A leading anti-corruption watchdog has cut ties with FIFA out of frustration with soccer’s embattled world governing body, dealing a blow to president Sepp Blatter’s mission to clean up the sport.
Transparency International (TI) said its working relationship with Blatter’s organization broke down because past allegations of wrongdoing won’t be investigated. It also objected to FIFA paying Swiss bribery expert Mark Pieth to oversee reforms.
Sylvia Schenk, TI’s sports adviser, said she was “just astonished” that its conditions for joining Pieth’s panel — and upholding the not-for-profit group’s standard of independence — were not accepted by FIFA.
“They neglected our recommendations,” Schenk said in a telephone interview. “I can’t understand it. I’m just wondering what happened from one day to another ... It is all the better that we are not a member of it.”
Blatter praised Schenk’s work advising FIFA six weeks ago when he outlined a two-year plan to clean up world soccer and improving the ethical behavior of its leaders after a series of bribery and World Cup vote-rigging allegations.
“This cooperative work is continuing and I hope it will continue long into the future,” the FIFA president said on Oct. 21.
FIFA declined to comment on Thursday.
Pieth said he did not believe his credibility had been damaged.
“You have to have people that you trust, but you have to pay them,” the former UN investigator said. “I hope they [TI] will stay as critical observers. I think we need them.”
Schenk and Pieth were asked to help FIFA after Blatter pledged zero tolerance of corruption on being re-elected in June, when a bribery scandal derailed the campaign of his only challenger, Mohammed bin Hammam.
TI told FIFA it should order independent probes into the 2018 and 2022 World Cup votes to win back public trust.
“The lack of a fully transparent investigation leaves the root of the problem untouched,” a report co-written by Schenk said.
Blatter followed its advice regarding the 10-year-old ISL scandal. He pledged that FIFA will this month identify which senior officials took millions of dollars in kickbacks from the bankrupt former agency that marketed the World Cup broadcast rights.
However, more recent claims involving elected FIFA officials seem unlikely to be touched.
Schenk, a German lawyer and former Olympic middle-distance runner, stood by her previous demand on Thursday.
“For us, it is essential to look into the past and get into the allegations,” she said.
TI, which typically advises governments and corporations on ethical management, also has rules which prohibit signing contracts to be paid by clients.
“Because then it is not independent,” Schenk said, proposing that FIFA sponsors could fund work by Pieth’s panel.
Blatter is scheduled to identify up to 18 members of Pieth’s Independent Governance Committee, after a Dec. 17 executive committee meeting in Tokyo.

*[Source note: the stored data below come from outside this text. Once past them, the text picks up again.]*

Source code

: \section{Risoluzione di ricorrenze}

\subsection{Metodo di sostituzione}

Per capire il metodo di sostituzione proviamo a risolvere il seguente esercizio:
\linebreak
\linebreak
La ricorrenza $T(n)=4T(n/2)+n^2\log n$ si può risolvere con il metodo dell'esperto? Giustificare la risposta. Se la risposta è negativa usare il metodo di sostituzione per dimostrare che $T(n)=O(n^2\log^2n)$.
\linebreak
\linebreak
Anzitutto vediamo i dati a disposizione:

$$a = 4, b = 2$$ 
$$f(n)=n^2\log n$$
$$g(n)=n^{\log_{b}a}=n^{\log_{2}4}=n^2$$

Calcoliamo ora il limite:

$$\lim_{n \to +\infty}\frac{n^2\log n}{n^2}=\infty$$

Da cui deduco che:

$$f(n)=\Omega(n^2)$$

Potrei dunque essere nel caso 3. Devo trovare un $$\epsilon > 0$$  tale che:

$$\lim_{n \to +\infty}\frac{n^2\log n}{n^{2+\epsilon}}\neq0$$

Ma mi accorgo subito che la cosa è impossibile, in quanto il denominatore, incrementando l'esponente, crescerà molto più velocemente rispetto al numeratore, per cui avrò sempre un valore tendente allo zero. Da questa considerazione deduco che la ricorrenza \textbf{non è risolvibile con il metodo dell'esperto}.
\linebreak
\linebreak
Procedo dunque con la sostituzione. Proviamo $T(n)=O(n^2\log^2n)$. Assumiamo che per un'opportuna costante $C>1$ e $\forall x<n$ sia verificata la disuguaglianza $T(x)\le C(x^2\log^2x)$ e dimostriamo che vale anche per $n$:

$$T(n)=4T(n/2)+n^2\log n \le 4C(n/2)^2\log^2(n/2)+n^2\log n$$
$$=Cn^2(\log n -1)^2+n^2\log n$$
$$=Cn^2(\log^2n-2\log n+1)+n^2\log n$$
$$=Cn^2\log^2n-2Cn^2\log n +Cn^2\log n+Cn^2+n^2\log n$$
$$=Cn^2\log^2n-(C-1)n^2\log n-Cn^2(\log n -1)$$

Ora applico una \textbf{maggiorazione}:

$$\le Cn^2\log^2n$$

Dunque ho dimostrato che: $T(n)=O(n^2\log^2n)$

“They don’t need to have a contract, they just need remuneration for their expenses,” Schenk said.
The public row between transparency experts came after Pieth gave his first news conference on Wednesday as paid chairman of the panel, which will coordinate reform proposals made by three other task forces appointed by FIFA.
Pieth published his own advisory report which described the World Cup votes by FIFA’s 24-man ruling body as “a mix of corruption risk and conflict of interest concerns.”
Still, he ruled out revisiting previous scandals, even while he acknowledged they should be examined.
“I don’t care to rake up all that muck,” Pieth said. “I think I can be of much more use looking into the future. I need to convince people, rather than take them to court.”
Blatter has been under pressure to improve FIFA’s battered image after four executive committee members were banned or resigned in the past year.